- _Prompt_: Show only those lines of the entries where the string "escolhemos" is found.

[Extracted records]
== Segment start ==

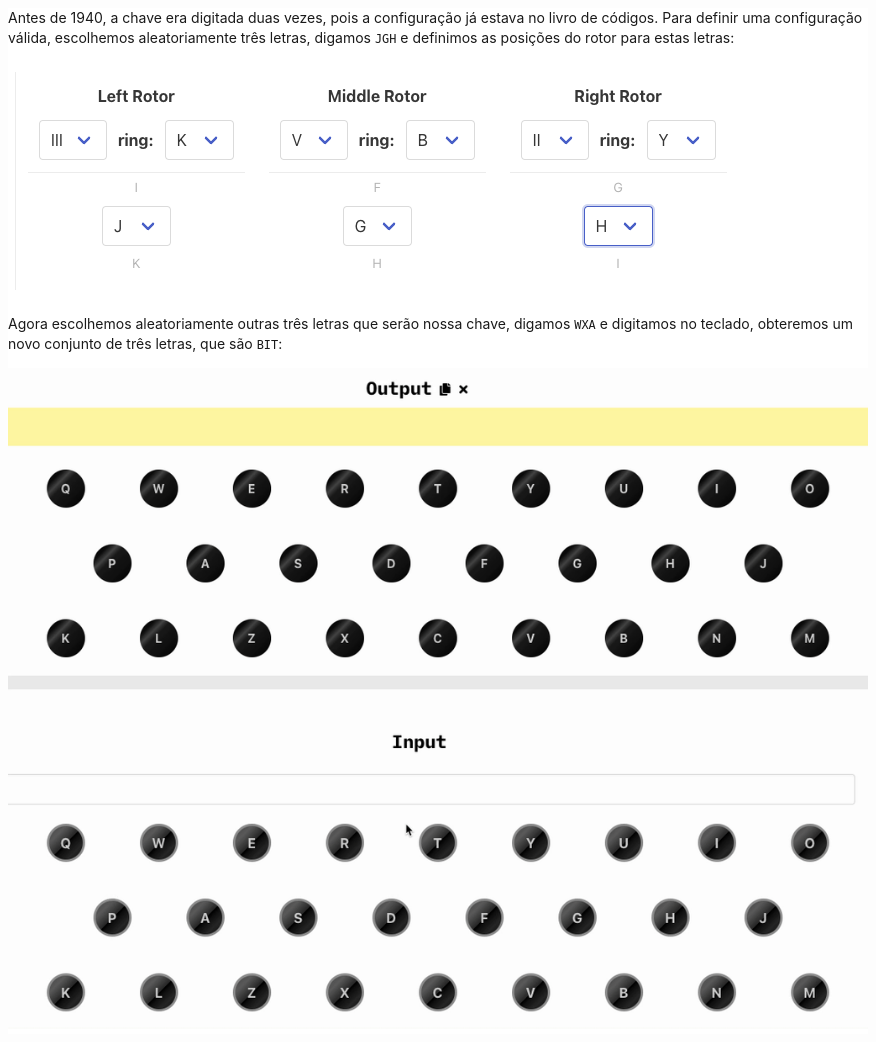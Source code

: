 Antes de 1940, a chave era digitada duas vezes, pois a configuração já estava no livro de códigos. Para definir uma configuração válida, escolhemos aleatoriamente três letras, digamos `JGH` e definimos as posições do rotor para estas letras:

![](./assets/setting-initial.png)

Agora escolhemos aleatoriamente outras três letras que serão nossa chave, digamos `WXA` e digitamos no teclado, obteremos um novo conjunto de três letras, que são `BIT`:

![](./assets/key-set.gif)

== Segment end ==
== Segment start ==

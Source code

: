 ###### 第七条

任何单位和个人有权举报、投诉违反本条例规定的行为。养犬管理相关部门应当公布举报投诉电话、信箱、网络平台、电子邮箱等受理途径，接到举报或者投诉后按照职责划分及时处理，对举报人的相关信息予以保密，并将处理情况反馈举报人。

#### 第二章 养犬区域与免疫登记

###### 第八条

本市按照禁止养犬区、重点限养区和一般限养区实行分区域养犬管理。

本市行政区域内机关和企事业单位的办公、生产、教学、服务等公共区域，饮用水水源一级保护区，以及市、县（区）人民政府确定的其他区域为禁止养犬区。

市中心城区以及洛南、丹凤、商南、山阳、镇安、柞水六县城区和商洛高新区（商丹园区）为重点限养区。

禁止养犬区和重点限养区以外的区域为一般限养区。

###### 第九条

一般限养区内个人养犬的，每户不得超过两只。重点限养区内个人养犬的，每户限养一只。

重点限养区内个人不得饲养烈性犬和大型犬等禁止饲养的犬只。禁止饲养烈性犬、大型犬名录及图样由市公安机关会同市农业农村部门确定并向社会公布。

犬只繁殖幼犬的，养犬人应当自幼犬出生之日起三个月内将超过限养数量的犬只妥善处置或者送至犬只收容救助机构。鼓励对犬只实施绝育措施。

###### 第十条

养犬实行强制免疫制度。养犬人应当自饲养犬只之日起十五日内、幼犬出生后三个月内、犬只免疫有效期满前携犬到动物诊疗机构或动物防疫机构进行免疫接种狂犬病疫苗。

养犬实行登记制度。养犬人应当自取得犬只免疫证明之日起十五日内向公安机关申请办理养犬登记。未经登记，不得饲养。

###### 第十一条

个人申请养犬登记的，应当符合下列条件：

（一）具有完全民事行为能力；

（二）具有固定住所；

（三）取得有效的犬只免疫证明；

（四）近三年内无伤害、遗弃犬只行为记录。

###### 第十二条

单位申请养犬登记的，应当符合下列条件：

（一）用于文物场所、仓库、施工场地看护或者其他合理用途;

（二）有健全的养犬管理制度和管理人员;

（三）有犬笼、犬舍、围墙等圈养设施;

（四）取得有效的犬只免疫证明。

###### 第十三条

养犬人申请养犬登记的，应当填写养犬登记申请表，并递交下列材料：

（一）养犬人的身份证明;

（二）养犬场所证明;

== Segment end ==

- _Answer to the exercise_:
: Antes de 1940, a chave era digitada duas vezes, pois a configuração já estava no livro de códigos. Para definir uma configuração válida, escolhemos aleatoriamente três letras, digamos `JGH` e definimos as posições do rotor para estas letras:
Agora escolhemos aleatoriamente outras três letras que serão nossa chave, digamos `WXA` e digitamos no teclado, obteremos um novo conjunto de três letras, que são `BIT`:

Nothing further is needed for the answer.